Digging and building

Fayetteville couple's property a showplace of gardening and do-it-yourself construction projects

By MONROE ROARK
mroark@TheCitizenNews.com

The home of George and Ellen Long, on Ga. Highway 92 just north of Fayetteville, looks like most of the houses in the area from the road, with perhaps the slight exception of the Spanish moss growing on a tree in the front yard.

The moss, which George imported from southern Alabama, is a rarity this far north, he says. But more than that, it's a perfect example of the uniqueness of this home, especially the outdoors.

Walk to the back yard and you'll notice that this couple enjoys working outside. A closer look reveals a bit more.

"Everything you see here, we built," he said, pointing at the workshop, a shed, numerous benches and trellises, a gazebo all but the swimming pool and tennis court.

To say these two are handy around the house would be an understatement. The Longs have taken things that other people would send straight to the landfill and used them to make an outdoor showplace.

Take the shed, for example. When a neighbor tore down his fence about six years ago and was ready to throw out his scrap lumber, George asked if he could have it instead. A short time later, he had a convenient place to store various gardening tools and supplies, along with a number of fascinating things found in the dirt.

Having spent so much time digging for their assorted planting projects (George says Ellen is the gardener, and he's just the "strong back"), they have unearthed a few tools that were left decades earlier by whoever lived or worked there. Pieces of an old hoe, or a pair of pliers used only for square bolts these and other items hang on the outside wall of the shed to give the area a more rustic feel.

The gazebo that sits in the back yard has perhaps an even more fascinating history. It grew out of a photo in a magazine, with the help of a very old house in another county.

Ellen saw a picture in Southern Living of a gazebo in Newnan. She took it to George and said, "Build this." To this day, they have never seen the original structure in person.

So he went to work, and once again his neighbor was a big help.
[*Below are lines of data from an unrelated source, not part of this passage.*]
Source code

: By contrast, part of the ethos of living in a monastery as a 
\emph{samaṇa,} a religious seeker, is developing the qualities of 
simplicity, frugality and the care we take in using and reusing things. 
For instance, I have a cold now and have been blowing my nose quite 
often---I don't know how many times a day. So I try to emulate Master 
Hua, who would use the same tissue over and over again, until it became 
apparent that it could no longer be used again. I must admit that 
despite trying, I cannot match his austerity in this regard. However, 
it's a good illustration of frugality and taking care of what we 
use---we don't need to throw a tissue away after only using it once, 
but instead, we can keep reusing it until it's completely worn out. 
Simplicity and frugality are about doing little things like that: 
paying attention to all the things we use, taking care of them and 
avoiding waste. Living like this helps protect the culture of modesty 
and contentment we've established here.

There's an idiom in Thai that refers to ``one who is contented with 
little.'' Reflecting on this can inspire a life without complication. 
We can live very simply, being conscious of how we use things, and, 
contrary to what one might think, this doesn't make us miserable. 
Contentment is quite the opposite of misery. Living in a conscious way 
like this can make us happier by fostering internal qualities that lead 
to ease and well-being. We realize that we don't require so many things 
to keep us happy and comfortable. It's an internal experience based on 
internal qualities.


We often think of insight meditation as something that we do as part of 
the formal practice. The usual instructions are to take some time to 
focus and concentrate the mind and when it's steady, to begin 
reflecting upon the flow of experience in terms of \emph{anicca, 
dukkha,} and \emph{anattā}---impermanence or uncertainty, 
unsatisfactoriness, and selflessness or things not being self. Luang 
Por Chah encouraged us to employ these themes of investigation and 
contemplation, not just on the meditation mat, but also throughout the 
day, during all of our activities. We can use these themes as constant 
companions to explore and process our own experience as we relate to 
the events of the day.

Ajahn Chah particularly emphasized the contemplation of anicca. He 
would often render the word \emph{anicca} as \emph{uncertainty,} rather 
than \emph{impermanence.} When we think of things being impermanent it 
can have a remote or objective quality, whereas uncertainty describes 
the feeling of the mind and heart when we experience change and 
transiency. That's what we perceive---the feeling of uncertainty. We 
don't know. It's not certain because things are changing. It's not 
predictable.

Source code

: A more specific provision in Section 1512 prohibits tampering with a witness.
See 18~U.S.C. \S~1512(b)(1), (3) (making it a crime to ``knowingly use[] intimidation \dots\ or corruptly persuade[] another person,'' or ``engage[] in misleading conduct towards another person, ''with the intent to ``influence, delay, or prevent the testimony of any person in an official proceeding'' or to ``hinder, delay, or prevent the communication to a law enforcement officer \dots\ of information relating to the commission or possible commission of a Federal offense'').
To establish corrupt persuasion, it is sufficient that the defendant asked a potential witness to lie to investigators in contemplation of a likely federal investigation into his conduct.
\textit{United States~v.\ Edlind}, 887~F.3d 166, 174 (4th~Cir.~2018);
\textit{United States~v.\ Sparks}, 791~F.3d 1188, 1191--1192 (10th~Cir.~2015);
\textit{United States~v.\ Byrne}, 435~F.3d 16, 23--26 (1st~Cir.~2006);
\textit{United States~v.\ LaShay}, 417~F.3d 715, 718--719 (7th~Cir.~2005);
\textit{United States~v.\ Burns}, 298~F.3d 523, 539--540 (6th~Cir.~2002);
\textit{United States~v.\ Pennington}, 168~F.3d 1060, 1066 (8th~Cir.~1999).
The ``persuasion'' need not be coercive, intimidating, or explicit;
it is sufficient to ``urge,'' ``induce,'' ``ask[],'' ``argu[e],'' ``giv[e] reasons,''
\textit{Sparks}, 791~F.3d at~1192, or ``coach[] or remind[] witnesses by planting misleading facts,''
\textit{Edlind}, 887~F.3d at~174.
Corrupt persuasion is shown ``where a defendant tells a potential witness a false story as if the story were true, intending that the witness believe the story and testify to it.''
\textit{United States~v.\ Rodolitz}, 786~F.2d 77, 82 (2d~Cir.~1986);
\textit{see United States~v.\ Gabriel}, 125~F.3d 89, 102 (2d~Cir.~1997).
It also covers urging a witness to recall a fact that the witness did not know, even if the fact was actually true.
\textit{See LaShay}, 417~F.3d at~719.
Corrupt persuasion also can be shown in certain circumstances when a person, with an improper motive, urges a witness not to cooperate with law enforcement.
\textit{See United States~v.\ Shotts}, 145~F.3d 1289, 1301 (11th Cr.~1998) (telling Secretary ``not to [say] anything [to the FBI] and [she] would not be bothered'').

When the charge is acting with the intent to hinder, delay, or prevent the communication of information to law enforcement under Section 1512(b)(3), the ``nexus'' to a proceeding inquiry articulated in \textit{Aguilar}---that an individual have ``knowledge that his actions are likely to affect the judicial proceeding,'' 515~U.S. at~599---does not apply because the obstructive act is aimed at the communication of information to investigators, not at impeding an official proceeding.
It seemed the neighbor's son had bought an old house somewhere between here and Columbus and was having to tear down a great deal of it to renovate it. "If you want any of the old lumber or bricks, just drive down there and you can have it," he said.

That was all George needed to hear. He brought back scores of old bricks from several fireplaces that stood in the old house, plus a lot of lumber. The results of that trip can be seen all over the Longs' 2.5-acre property.

As for the gazebo, a glance at the ceiling from the inside reveals burn marks on the wood from where it made up the wall behind the stove of the old house. "I thought about painting it, but I decided it looked better as it was," George said. "Now it's got a story behind it."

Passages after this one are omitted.